For each line below that holds the word "padding", make a copy.

[Document images with source code]
◇ ◇ ◇ ◇
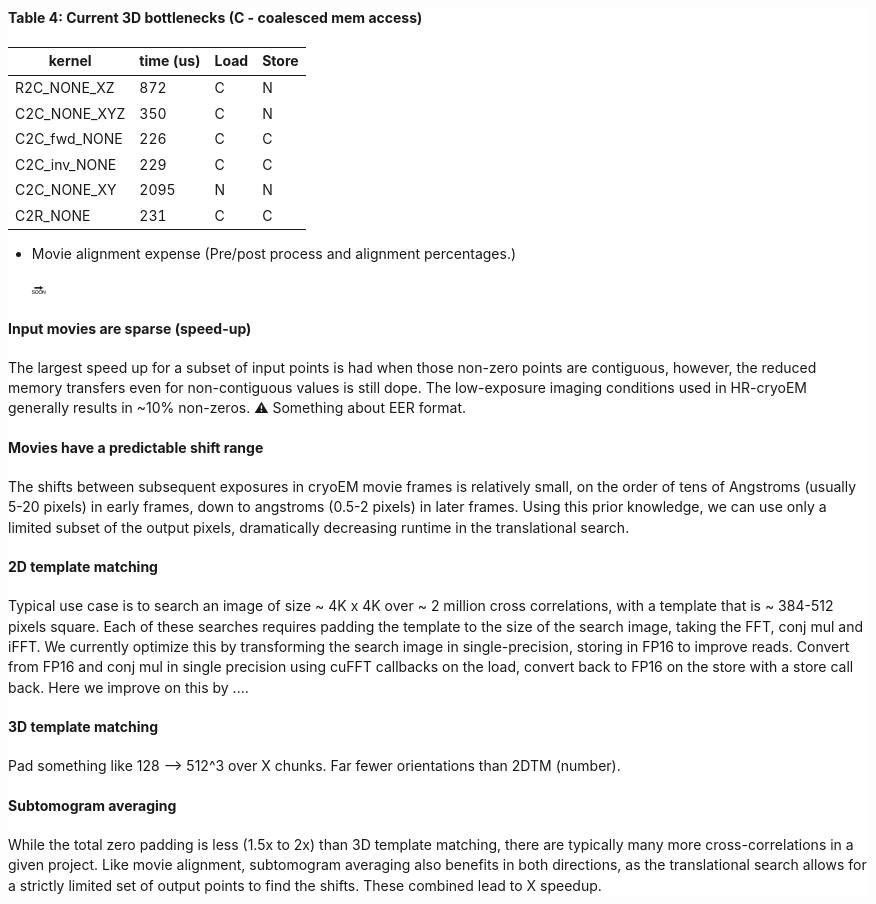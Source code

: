 
#### Table 4: Current 3D bottlenecks (C - coalesced mem access)
| kernel | time (us) | Load | Store |
|----|----|----|----|
| R2C_NONE_XZ | 872 | C | N|
| C2C_NONE_XYZ| 350 | C | N|
| C2C_fwd_NONE | 226 | C | C|
| C2C_inv_NONE | 229 | C | C|
|C2C_NONE_XY | 2095 | N | N |
|C2R_NONE | 231 | C | C |

- Movie alignment expense (Pre/post process and alignment percentages.)

  :soon: 
  
#### Input movies are sparse (speed-up)

The largest speed up for a subset of input points is had when those non-zero points are contiguous, however, the reduced memory transfers even for non-contiguous values is still dope. The low-exposure imaging conditions used in HR-cryoEM generally results in ~10% non-zeros. ⚠️ Something about EER format.

#### Movies have a predictable shift range

The shifts between subsequent exposures in cryoEM movie frames is relatively small, on the order of tens of Angstroms (usually 5-20 pixels) in early frames, down to angstroms (0.5-2 pixels) in later frames. Using this prior knowledge, we can use only a limited subset of the output pixels, dramatically decreasing runtime in the translational search.

#### 2D template matching

Typical use case is to search an image of size ~ 4K x 4K over ~ 2 million cross correlations, with a template that is ~ 384-512 pixels square. Each of these searches requires padding the template to the size of the search image, taking the FFT, conj mul and iFFT. We currently optimize this by transforming the search image in single-precision, storing in FP16 to improve reads. Convert from FP16 and conj mul in single precision using cuFFT callbacks on the load, convert back to FP16 on the store with a store call back. Here we improve on this by ....

#### 3D template matching

Pad something like 128 --> 512^3 over X chunks. Far fewer orientations than 2DTM (number). 

#### Subtomogram averaging

While the total zero padding is less (1.5x to 2x) than 3D template matching, there are typically many more cross-correlations in a given project. Like movie alignment, subtomogram averaging also benefits in both directions, as the translational search allows for a strictly limited set of output points to find the shifts. These combined lead to X speedup.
◇ ◇ ◇ ◇
Solution to this problem:
Typical use case is to search an image of size ~ 4K x 4K over ~ 2 million cross correlations, with a template that is ~ 384-512 pixels square. Each of these searches requires padding the template to the size of the search image, taking the FFT, conj mul and iFFT. We currently optimize this by transforming the search image in single-precision, storing in FP16 to improve reads. Convert from FP16 and conj mul in single precision using cuFFT callbacks on the load, convert back to FP16 on the store with a store call back. Here we improve on this by ....
While the total zero padding is less (1.5x to 2x) than 3D template matching, there are typically many more cross-correlations in a given project. Like movie alignment, subtomogram averaging also benefits in both directions, as the translational search allows for a strictly limited set of output points to find the shifts. These combined lead to X speedup.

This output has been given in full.